Tip of a very nasty iceberg? Perhaps. With hurricane season underway there is no way of knowing the outcome when a category 3 or 4 storm slams oil as well as seawater onto the gulf coast. If you pray in any form, now would probably be a good time to marshal your troops – Hudson.
By KRIS HUDSON of the Wall Street Journal
NEW ORLEANS – Idled commercial fishermen Vincent Caronna and Shirley Roach stewed with colleagues on their docks in the Salt Bayou this week, lamenting that oil from the BP PLC spill had begun seeping into Lake Pontchartrain, a body of water Louisianans had hoped was safe. “It will be a long time before they clean [the lake] up,” Mr. Caronna said, worried that storms could push more oil over manmade barricades and into the 630-square-mile brackish lake. “It will have to be completely restocked,” Ms. Roach said.
Since last weekend, tar balls and oil sheen have been reported on the lake’s eastern edge and in the Rigolets, a waterway that connects the lake to the Gulf eight to nine nautical miles away. Some officials say oil escaped an extensive network of protective piping called boom and skimmer boats only with the aid of recent storms and wind that pushed it into and through the Rigolets.
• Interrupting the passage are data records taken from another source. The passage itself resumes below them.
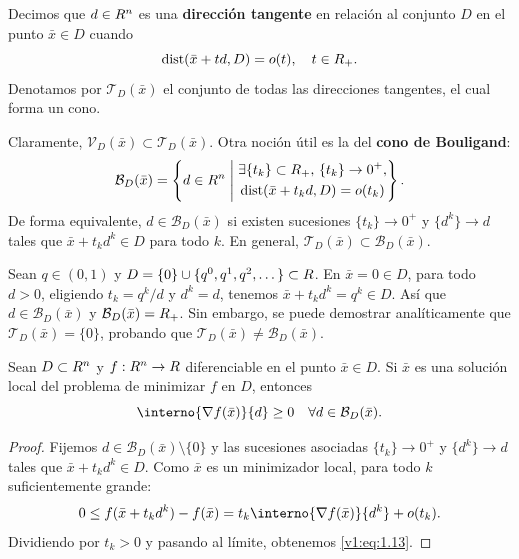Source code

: \begin{definition}\label{v1:def:1.4.4}
 Decimos que $d \in \Rn$ es una \textbf{dirección tangente} en relación al conjunto $D$ en el punto $\bar{x} \in D$ cuando
 \[
 \dist(\bar{x} + td, D) = o(t), \quad t \in \R_+.
 \]
 Denotamos por $\mathcal{T}_D(\bar{x})$ el conjunto de todas las direcciones tangentes, el cual forma un cono.
\end{definition}

Claramente, $\mathcal{V}_D(\bar{x}) \subset \mathcal{T}_D(\bar{x})$. Otra noción útil es la del \textbf{cono de Bouligand}:
\begin{equation}
 \mathcal{B}_D(\bar{x}) = \left\{ d \in \Rn \;\middle|\; \begin{aligned} &\exists \{t_k\} \subset \R_+, \, \{t_k\} \to 0^+, \\ &\dist(\bar{x} + t_k d, D) = o(t_k) \end{aligned} \right\}. \label{v1:eq:1.12}
\end{equation}
De forma equivalente, $d \in \mathcal{B}_D(\bar{x})$ si existen sucesiones $\{t_k\} \to 0^+$ y $\{d^k\} \to d$ tales que $\bar{x} + t_k d^k \in D$ para todo $k$. En general, $\mathcal{T}_D(\bar{x}) \subset \mathcal{B}_D(\bar{x})$. 

\begin{example}\label{v1:exa:1.4.1}
 Sean $q \in (0,1)$ y $D = \{0\} \cup \{q^0, q^1, q^2, \dots\} \subset \R$. En $\bar{x} = 0 \in D$, para todo $d > 0$, eligiendo $t_k = q^k / d$ y $d^k = d$, tenemos $\bar{x} + t_k d^k = q^k \in D$. Así que $d \in \mathcal{B}_D(\bar{x})$ y $\mathcal{B}_D(\bar{x}) = \R_+$. Sin embargo, se puede demostrar analíticamente que $\mathcal{T}_D(\bar{x}) = \{0\}$, probando que $\mathcal{T}_D(\bar{x}) \neq \mathcal{B}_D(\bar{x})$.
\end{example}

\begin{theorem}\label{v1:thm:1.4.1}
 Sean $D \subset \Rn$ y $f : \Rn \to \R$ diferenciable en el punto $\bar{x} \in D$. Si $\bar{x}$ es una solución local del problema de minimizar $f$ en $D$, entonces
 \begin{equation}
 \interno{\nabla f(\bar{x})}{d} \ge 0 \quad \forall d \in \mathcal{B}_D(\bar{x}). \label{v1:eq:1.13}
 \end{equation}
\end{theorem}

\begin{proof}
 Fijemos $d \in \mathcal{B}_D(\bar{x}) \setminus \{0\}$ y las sucesiones asociadas $\{t_k\} \to 0^+$ y $\{d^k\} \to d$ tales que $\bar{x} + t_k d^k \in D$. Como $\bar{x}$ es un minimizador local, para todo $k$ suficientemente grande:
 \[
 0 \le f(\bar{x} + t_k d^k) - f(\bar{x}) = t_k \interno{\nabla f(\bar{x})}{d^k} + o(t_k).
 \]
 Dividiendo por $t_k > 0$ y pasando al límite, obtenemos \eqref{v1:eq:1.13}.
\end{proof}

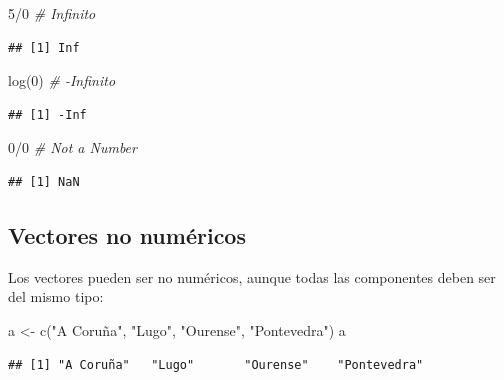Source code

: \documentclass[
]{book}
\newenvironment{Shaded}{\begin{snugshade}}{\end{snugshade}}
\newcommand{\CommentTok}[1]{\textcolor[rgb]{0.56,0.35,0.01}{\textit{#1}}}
\newcommand{\DecValTok}[1]{\textcolor[rgb]{0.00,0.00,0.81}{#1}}
\newcommand{\FunctionTok}[1]{\textcolor[rgb]{0.00,0.00,0.00}{#1}}
\newcommand{\NormalTok}[1]{#1}
\newcommand{\OtherTok}[1]{\textcolor[rgb]{0.56,0.35,0.01}{#1}}
\newcommand{\SpecialCharTok}[1]{\textcolor[rgb]{0.00,0.00,0.00}{#1}}
\newcommand{\StringTok}[1]{\textcolor[rgb]{0.31,0.60,0.02}{#1}}
\theoremstyle{break}
\begin{document}
\begin{Shaded}
\begin{Highlighting}[]
\DecValTok{5}\SpecialCharTok{/}\DecValTok{0}  \CommentTok{\# Infinito}
\end{Highlighting}
\end{Shaded}

\begin{verbatim}
## [1] Inf
\end{verbatim}

\begin{Shaded}
\begin{Highlighting}[]
\FunctionTok{log}\NormalTok{(}\DecValTok{0}\NormalTok{)  }\CommentTok{\# {-}Infinito}
\end{Highlighting}
\end{Shaded}

\begin{verbatim}
## [1] -Inf
\end{verbatim}

\begin{Shaded}
\begin{Highlighting}[]
\DecValTok{0}\SpecialCharTok{/}\DecValTok{0}  \CommentTok{\# Not a Number}
\end{Highlighting}
\end{Shaded}

\begin{verbatim}
## [1] NaN
\end{verbatim}

\hypertarget{vectores-no-numuxe9ricos}{%
\subsection{Vectores no numéricos}\label{vectores-no-numuxe9ricos}}

Los vectores pueden ser no numéricos, aunque todas las componentes deben ser del mismo tipo:

\begin{Shaded}
\begin{Highlighting}[]
\NormalTok{a }\OtherTok{\textless{}{-}} \FunctionTok{c}\NormalTok{(}\StringTok{"A Coruña"}\NormalTok{, }\StringTok{"Lugo"}\NormalTok{, }\StringTok{"Ourense"}\NormalTok{, }\StringTok{"Pontevedra"}\NormalTok{)}
\NormalTok{a}
\end{Highlighting}
\end{Shaded}

\begin{verbatim}
## [1] "A Coruña"   "Lugo"       "Ourense"    "Pontevedra"
\end{verbatim}
\end{document}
The state has closed 5% of the lake’s area to fishing because of the oil, and fishermen fret that the restrictions will be expanded.
Last year, the lake yielded more than 4.8 million pounds of blue crab, shrimp and fin fish valued at nearly $4.5 million for fishermen, according to the state Department of Wildlife and Fisheries. It often provides safe fishing when the Gulf is too rough.
The fishermen, their livelihoods devastated by the damage oil has wrought in the Gulf of Mexico, offer some of the most pessimistic views. The oil’s encroachment into Lake Pontchartrain has been relatively minor, with tar balls and sheen being found. So it is as much a psychological assault as a physical one.
But the shallow lake, its southern edge ringed by New Orleans and its suburbs, is a crucial part of the area’s environmental, economic and cultural fabric. Massive efforts in the 1980s and ’90s cleaned the lake of decades of contamination from shell dredging and dairy farms. Since then, it has served as a recreational hub, a fishing grounds and a haven for sea life.